초록보기
Among the rural industrialization models that appeared during China’s economic reform era, the three models of “Sunan moshi,” “Wenzhou moshi,” and “Zhujiang moshi” received the most attention. Each of these three models developed distinctively as regional development models in their respective regions based on the region’s political, economical, social, cultural, and historical background, and led the economic development in each region from the early 1980s to the mid 1990s. As such, these three models were lauded by many other regions in China and by the academic sphere as a successful development model. However, with the rapid turns in China’s economic environment since the mid 1990s, problems in these models came to the surface and brought widespread criticism as a regional development model. The limitations seen in the three models gave birth to the movement to innovate them, which in turn, led to concepts such as the “new Sunan moshi,” the “new Wenzhou moshi,” and the “new Zhujiang moshi,” collectively referred to as the “xin moshi (new model).”
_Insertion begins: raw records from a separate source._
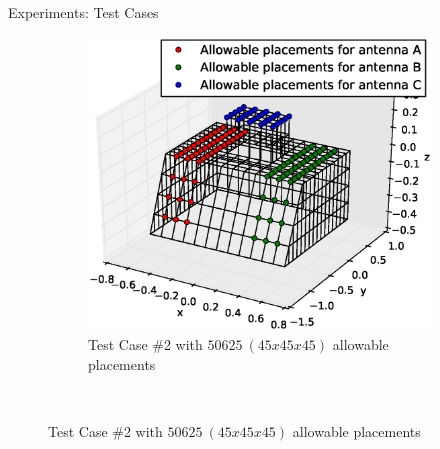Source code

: \documentclass{beamer}
\begin{document}
\begin{frame}{Experiments: Test Cases}
\begin{figure}
\begin{subfigure}{.5\columnwidth}
            \includegraphics[width=\columnwidth, height=\columnwidth]{../paper/FIG/tc2_figure}%
            \caption*{\tiny Test Case \#2 with $50625~(45x45x45)$ allowable placements}%
        \end{subfigure}\hfill\\%
    \end{figure}
\end{frame}
\end{document}
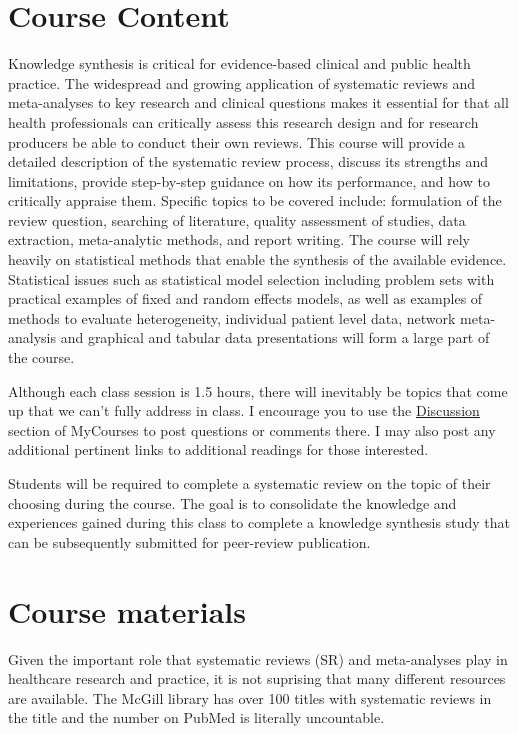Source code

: \documentclass[
  letterpaper,
  DIV=11,
  numbers=noendperiod]{scrartcl}
\begin{document}
\section{Course Content}\label{course-content}

Knowledge synthesis is critical for evidence-based clinical and public
health practice. The widespread and growing application of systematic
reviews and meta-analyses to key research and clinical questions makes
it essential for that all health professionals can critically assess
this research design and for research producers be able to conduct their
own reviews. This course will provide a detailed description of the
systematic review process, discuss its strengths and limitations,
provide step-by-step guidance on how its performance, and how to
critically appraise them. Specific topics to be covered include:
formulation of the review question, searching of literature, quality
assessment of studies, data extraction, meta-analytic methods, and
report writing. The course will rely heavily on statistical methods that
enable the synthesis of the available evidence. Statistical issues such
as statistical model selection including problem sets with practical
examples of fixed and random effects models, as well as examples of
methods to evaluate heterogeneity, individual patient level data,
network meta-analysis and graphical and tabular data presentations will
form a large part of the course.~

Although each class session is 1.5 hours, there will inevitably be
topics that come up that we can't fully address in class. I encourage
you to use the
\href{https://mycourses2.mcgill.ca/d2l/le/631790/discussions/List}{Discussion}
section of MyCourses to post questions or comments there. I may also
post any additional pertinent links to additional readings for those
interested.~

Students will be required to complete a systematic review on the topic
of their choosing during the course. The goal is to consolidate the
knowledge and experiences gained during this class to complete a
knowledge synthesis study that can be subsequently submitted for
peer-review publication.~

\section{Course materials}\label{course-materials}

Given the important role that systematic reviews (SR) and meta-analyses
play in healthcare research and practice, it is not suprising that many
different resources are available. The McGill library has over 100
titles with systematic reviews in the title and the number on PubMed is
literally uncountable. ~
\end{document}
The purpose of this paper is to reflect on how these three models were replaced by the new development models. In particular, the paper will investigate whether the new models are developing into distinctive models by region like the traditional three models or whether they have converged into a common model. As the co-existence of various ownerships - which can largely be categorized into collective ownership, private ownership, and foreign ownership - at the center of China’s socialist market economy are represented in these three models, the study on the development, reform, and innovation of the three models gives important clues for China’s systemic transformation.